Negative perceptions of science in the public mind have been intensified lately by anxiety about dwindling fuel sources and spikes in energy costs, as well as by ideological attacks on the science of climate change and evolution. Recent studies have shown widespread misconceptions abound about basic but important technical essentials. At the APS April Meeting a number of scientists spoke out in order to help bridge this gap between the laboratory and the public sphere.
Speaking at the April Meeting’s public town hall session on science and society, Lawrence Krauss, a professor at Arizona Sate University and one of science’s most vocal proponents, called scientists to become more involved in the public debate over science.
“Fundamentally we need to convince people to believe in science because science works,” Krauss said, “Scientists need to learn how to do public relations…We have to learn how people listen.”
Speaking at a session entitled “Science Policy: Yesterday, Today and Tomorrow,” Neal Lane, presidential science advisor under Clinton, similarly called for a new era of what he dubs “Civic Science.” Such civic scientists would work on important national projects, while at the same time represent the public face of the science community to promote the importance of all fields to the general public. Emphasizing the need to work across disciplines, Lane added that, “our voice as scientists speaking common messages needs to be heard.”
Much of this concern has been galvanized by an apparent growing disconnect between the importance of energy issues and the public’s understanding of them. A recent public survey carried out by the organization Public Agenda, titled “The Energy Learning Curve,” found that three-quarters of the public agree that the US should move towards increased usage of alternative energy. However the same poll found that 51 percent could not identify a renewable energy source and 39 percent couldn’t even identify a fossil fuel.
This is of particular concern because many predict that in the upcoming century, the greatest scientific and technical challenge will be to develop vast quantities of inexpensive and renewable energy for the world’s growing population. Methods using today’s cutting edge technology will need to be developed on a massive industrial scale, likely with a great deal of government support.

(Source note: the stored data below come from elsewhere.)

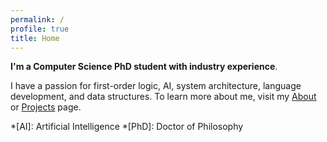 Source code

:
 ```yaml
---
permalink: /
profile: true
title: Home
---
```


**I'm a Computer Science PhD student with industry experience**. 

I have a passion for first-order logic, AI, system architecture, language development, and data structures. To learn more about me, visit my [About]({{site.baseurl}}/about) or [Projects]({{site.baseurl}}/projects) page.

*[AI]: Artificial Intelligence
*[PhD]: Doctor of Philosophy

“If the voters are ignorant of technical matters, how can they evaluate the performance of government officials, and thus establish the legitimacy of their governance? Science must therefore, not only give wise advice to government, but must also find a way to share their understanding of the factual basis for policy choices with the public,” said Lewis Branscomb, Professor of Public Policy and Corporate Management (emeritus) in Harvard’s Kennedy School of Government, presenting at the Science Policy session.
Already current energy sources are beginning to feel the strain of excessive use. Recent spikes in fuel costs, and concerns over global climate change have highlighted the coming need for large quantities of alternative fuels.
Recent fuel cost spikes however may only be the tip of the iceberg in upcoming decades. Though extrapolations are always inexact at best, projections based on known global petroleum reserves and fuel consumption, predict some sort of future global energy crisis. Many analysts conclude that within the next century, global oil and natural gas reserves will be tapped out and new alternate fuels will be needed.
Working through these looming energy problems while simultaneously promoting science to the public might seem daunting, but there is also optimism about the future. Many at the meeting have seen the election of Barack Obama as a boon for the science community. In his April 27 speech to the National Academy of Sciences, President Obama said he wanted the United States to recommit itself to the pursuit of basic science. He also pledged a target of 3 percent of the country’s gross domestic product be devoted to research and development.
“I’m going to participate in a public awareness and outreach campaign to encourage students to consider careers in science, mathematics, and engineering because our future depends on it,” President Obama said, adding that, “We are restoring science to its rightful place…Our progress as a nation, and our values as a nation, are rooted in free and open inquiry. To undermine scientific integrity is to undermine our democracy.”
Some scientists even see the potential energy crisis as an opportunity in itself. John Gibbons, who preceded Neal Lane as science advisor to President Clinton, said he saw it as the perfect platform to promote physics for the public good.
“If you’re in the right place at the right time, namely an emergency, you can get a lot done,” Gibbons said.